DATA FOR THIS EXERCISE section start

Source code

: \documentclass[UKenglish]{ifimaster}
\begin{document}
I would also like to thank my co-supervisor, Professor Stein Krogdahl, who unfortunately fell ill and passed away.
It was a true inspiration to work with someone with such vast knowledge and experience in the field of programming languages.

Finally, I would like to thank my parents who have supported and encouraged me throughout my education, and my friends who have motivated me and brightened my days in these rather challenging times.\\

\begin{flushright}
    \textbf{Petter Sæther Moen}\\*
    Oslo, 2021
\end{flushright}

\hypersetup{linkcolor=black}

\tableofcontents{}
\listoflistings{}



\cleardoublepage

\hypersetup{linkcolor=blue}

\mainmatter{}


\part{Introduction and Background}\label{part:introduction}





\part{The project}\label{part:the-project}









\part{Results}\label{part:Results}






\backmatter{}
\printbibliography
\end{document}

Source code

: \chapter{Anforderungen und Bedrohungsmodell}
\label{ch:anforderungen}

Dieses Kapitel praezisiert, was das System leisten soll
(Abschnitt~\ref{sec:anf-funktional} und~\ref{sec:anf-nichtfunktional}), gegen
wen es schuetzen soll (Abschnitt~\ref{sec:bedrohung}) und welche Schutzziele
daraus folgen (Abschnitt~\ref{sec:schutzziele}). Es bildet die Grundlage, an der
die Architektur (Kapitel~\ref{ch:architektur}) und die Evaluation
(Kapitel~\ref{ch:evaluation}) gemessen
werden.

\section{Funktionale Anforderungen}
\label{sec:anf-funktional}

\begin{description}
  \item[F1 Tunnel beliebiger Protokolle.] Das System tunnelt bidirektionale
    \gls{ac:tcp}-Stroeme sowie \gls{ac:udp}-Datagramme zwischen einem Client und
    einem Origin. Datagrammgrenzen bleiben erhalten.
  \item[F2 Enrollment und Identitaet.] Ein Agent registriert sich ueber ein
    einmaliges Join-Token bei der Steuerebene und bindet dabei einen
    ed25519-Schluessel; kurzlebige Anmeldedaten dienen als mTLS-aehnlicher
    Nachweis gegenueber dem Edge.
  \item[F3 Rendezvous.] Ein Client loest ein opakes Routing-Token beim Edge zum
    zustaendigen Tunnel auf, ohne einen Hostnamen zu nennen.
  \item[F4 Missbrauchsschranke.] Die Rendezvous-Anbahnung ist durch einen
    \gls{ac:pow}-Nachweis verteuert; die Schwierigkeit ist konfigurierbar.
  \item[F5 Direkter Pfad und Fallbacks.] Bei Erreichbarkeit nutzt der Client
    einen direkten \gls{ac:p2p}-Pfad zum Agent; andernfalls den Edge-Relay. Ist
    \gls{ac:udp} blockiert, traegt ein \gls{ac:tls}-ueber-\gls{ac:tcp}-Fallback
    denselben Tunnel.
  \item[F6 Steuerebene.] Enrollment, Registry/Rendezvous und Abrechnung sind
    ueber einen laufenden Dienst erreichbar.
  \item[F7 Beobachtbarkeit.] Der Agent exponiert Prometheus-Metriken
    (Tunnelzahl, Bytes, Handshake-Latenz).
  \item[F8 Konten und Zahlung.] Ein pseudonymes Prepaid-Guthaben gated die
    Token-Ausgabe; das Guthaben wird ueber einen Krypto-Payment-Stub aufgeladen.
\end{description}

DATA FOR THIS EXERCISE section end

* **EXERCISE**: Nothing in the entries may be left out; each line is to be output exactly.

* **RESPONSE TO THE TASK**:
Source code

: \documentclass[UKenglish]{ifimaster}
\begin{document}
I would also like to thank my co-supervisor, Professor Stein Krogdahl, who unfortunately fell ill and passed away.
It was a true inspiration to work with someone with such vast knowledge and experience in the field of programming languages.

Finally, I would like to thank my parents who have supported and encouraged me throughout my education, and my friends who have motivated me and brightened my days in these rather challenging times.\\

\begin{flushright}
    \textbf{Petter Sæther Moen}\\*
    Oslo, 2021
\end{flushright}

\hypersetup{linkcolor=black}

\tableofcontents{}
\listoflistings{}



\cleardoublepage

\hypersetup{linkcolor=blue}

\mainmatter{}


\part{Introduction and Background}\label{part:introduction}





\part{The project}\label{part:the-project}









\part{Results}\label{part:Results}






\backmatter{}
\printbibliography
\end{document}

Source code

: \chapter{Anforderungen und Bedrohungsmodell}
\label{ch:anforderungen}

Dieses Kapitel praezisiert, was das System leisten soll
(Abschnitt~\ref{sec:anf-funktional} und~\ref{sec:anf-nichtfunktional}), gegen
wen es schuetzen soll (Abschnitt~\ref{sec:bedrohung}) und welche Schutzziele
daraus folgen (Abschnitt~\ref{sec:schutzziele}). Es bildet die Grundlage, an der
die Architektur (Kapitel~\ref{ch:architektur}) und die Evaluation
(Kapitel~\ref{ch:evaluation}) gemessen
werden.

\section{Funktionale Anforderungen}
\label{sec:anf-funktional}

\begin{description}
  \item[F1 Tunnel beliebiger Protokolle.] Das System tunnelt bidirektionale
    \gls{ac:tcp}-Stroeme sowie \gls{ac:udp}-Datagramme zwischen einem Client und
    einem Origin. Datagrammgrenzen bleiben erhalten.
  \item[F2 Enrollment und Identitaet.] Ein Agent registriert sich ueber ein
    einmaliges Join-Token bei der Steuerebene und bindet dabei einen
    ed25519-Schluessel; kurzlebige Anmeldedaten dienen als mTLS-aehnlicher
    Nachweis gegenueber dem Edge.
  \item[F3 Rendezvous.] Ein Client loest ein opakes Routing-Token beim Edge zum
    zustaendigen Tunnel auf, ohne einen Hostnamen zu nennen.
  \item[F4 Missbrauchsschranke.] Die Rendezvous-Anbahnung ist durch einen
    \gls{ac:pow}-Nachweis verteuert; die Schwierigkeit ist konfigurierbar.
  \item[F5 Direkter Pfad und Fallbacks.] Bei Erreichbarkeit nutzt der Client
    einen direkten \gls{ac:p2p}-Pfad zum Agent; andernfalls den Edge-Relay. Ist
    \gls{ac:udp} blockiert, traegt ein \gls{ac:tls}-ueber-\gls{ac:tcp}-Fallback
    denselben Tunnel.
  \item[F6 Steuerebene.] Enrollment, Registry/Rendezvous und Abrechnung sind
    ueber einen laufenden Dienst erreichbar.
  \item[F7 Beobachtbarkeit.] Der Agent exponiert Prometheus-Metriken
    (Tunnelzahl, Bytes, Handshake-Latenz).
  \item[F8 Konten und Zahlung.] Ein pseudonymes Prepaid-Guthaben gated die
    Token-Ausgabe; das Guthaben wird ueber einen Krypto-Payment-Stub aufgeladen.
\end{description}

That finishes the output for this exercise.